- **Work request**:
Your response should be the complete data, transcribed exactly.

- **Records to process**:
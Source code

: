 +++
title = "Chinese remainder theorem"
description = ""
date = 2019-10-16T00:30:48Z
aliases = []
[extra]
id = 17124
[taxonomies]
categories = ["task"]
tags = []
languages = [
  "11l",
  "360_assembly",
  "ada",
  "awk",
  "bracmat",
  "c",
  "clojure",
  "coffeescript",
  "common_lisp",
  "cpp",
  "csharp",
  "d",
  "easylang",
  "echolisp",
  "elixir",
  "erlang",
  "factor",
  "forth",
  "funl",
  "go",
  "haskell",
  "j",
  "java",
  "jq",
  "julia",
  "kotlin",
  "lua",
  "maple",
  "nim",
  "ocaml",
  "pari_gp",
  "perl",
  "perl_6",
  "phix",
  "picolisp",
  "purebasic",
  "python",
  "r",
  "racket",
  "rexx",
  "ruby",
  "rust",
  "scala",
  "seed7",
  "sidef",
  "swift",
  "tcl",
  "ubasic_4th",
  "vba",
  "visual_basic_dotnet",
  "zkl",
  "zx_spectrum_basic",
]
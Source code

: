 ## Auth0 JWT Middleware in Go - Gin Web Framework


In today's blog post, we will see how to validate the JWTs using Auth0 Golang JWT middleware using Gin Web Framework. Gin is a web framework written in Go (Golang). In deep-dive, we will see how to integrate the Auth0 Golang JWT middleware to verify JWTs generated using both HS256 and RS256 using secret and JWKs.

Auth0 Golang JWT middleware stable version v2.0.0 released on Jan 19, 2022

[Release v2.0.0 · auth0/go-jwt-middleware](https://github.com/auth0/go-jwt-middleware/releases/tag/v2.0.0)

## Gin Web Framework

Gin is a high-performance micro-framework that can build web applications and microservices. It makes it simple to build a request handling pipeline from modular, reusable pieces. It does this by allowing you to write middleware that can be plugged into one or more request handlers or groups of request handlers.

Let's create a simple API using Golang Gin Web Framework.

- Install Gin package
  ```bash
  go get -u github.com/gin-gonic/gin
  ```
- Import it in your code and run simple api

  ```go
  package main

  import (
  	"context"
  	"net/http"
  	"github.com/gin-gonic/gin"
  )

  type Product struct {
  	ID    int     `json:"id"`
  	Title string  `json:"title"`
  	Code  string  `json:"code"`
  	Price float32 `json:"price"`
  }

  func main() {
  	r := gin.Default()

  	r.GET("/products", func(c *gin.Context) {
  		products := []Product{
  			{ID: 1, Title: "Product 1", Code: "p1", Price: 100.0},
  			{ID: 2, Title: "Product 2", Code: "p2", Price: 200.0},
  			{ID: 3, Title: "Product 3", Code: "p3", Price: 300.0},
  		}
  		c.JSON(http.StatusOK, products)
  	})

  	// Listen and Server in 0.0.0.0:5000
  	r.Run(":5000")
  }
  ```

- **Problem solution**:
Source code

: +++
title = "Chinese remainder theorem"
description = ""
date = 2019-10-16T00:30:48Z
aliases = []
[extra]
id = 17124
[taxonomies]
categories = ["task"]
tags = []
languages = [
  "11l",
  "360_assembly",
  "ada",
  "awk",
  "bracmat",
  "c",
  "clojure",
  "coffeescript",
  "common_lisp",
  "cpp",
  "csharp",
  "d",
  "easylang",
  "echolisp",
  "elixir",
  "erlang",
  "factor",
  "forth",
  "funl",
  "go",
  "haskell",
  "j",
  "java",
  "jq",
  "julia",
  "kotlin",
  "lua",
  "maple",
  "nim",
  "ocaml",
  "pari_gp",
  "perl",
  "perl_6",
  "phix",
  "picolisp",
  "purebasic",
  "python",
  "r",
  "racket",
  "rexx",
  "ruby",
  "rust",
  "scala",
  "seed7",
  "sidef",
  "swift",
  "tcl",
  "ubasic_4th",
  "vba",
  "visual_basic_dotnet",
  "zkl",
  "zx_spectrum_basic",
]
Source code

: ## Auth0 JWT Middleware in Go - Gin Web Framework


In today's blog post, we will see how to validate the JWTs using Auth0 Golang JWT middleware using Gin Web Framework. Gin is a web framework written in Go (Golang). In deep-dive, we will see how to integrate the Auth0 Golang JWT middleware to verify JWTs generated using both HS256 and RS256 using secret and JWKs.

Auth0 Golang JWT middleware stable version v2.0.0 released on Jan 19, 2022

[Release v2.0.0 · auth0/go-jwt-middleware](https://github.com/auth0/go-jwt-middleware/releases/tag/v2.0.0)

## Gin Web Framework

Gin is a high-performance micro-framework that can build web applications and microservices. It makes it simple to build a request handling pipeline from modular, reusable pieces. It does this by allowing you to write middleware that can be plugged into one or more request handlers or groups of request handlers.

Let's create a simple API using Golang Gin Web Framework.

- Install Gin package
  ```bash
  go get -u github.com/gin-gonic/gin
  ```
- Import it in your code and run simple api

  ```go
  package main

  import (
  	"context"
  	"net/http"
  	"github.com/gin-gonic/gin"
  )

  type Product struct {
  	ID    int     `json:"id"`
  	Title string  `json:"title"`
  	Code  string  `json:"code"`
  	Price float32 `json:"price"`
  }

  func main() {
  	r := gin.Default()

  	r.GET("/products", func(c *gin.Context) {
  		products := []Product{
  			{ID: 1, Title: "Product 1", Code: "p1", Price: 100.0},
  			{ID: 2, Title: "Product 2", Code: "p2", Price: 200.0},
  			{ID: 3, Title: "Product 3", Code: "p3", Price: 300.0},
  		}
  		c.JSON(http.StatusOK, products)
  	})

  	// Listen and Server in 0.0.0.0:5000
  	r.Run(":5000")
  }
  ```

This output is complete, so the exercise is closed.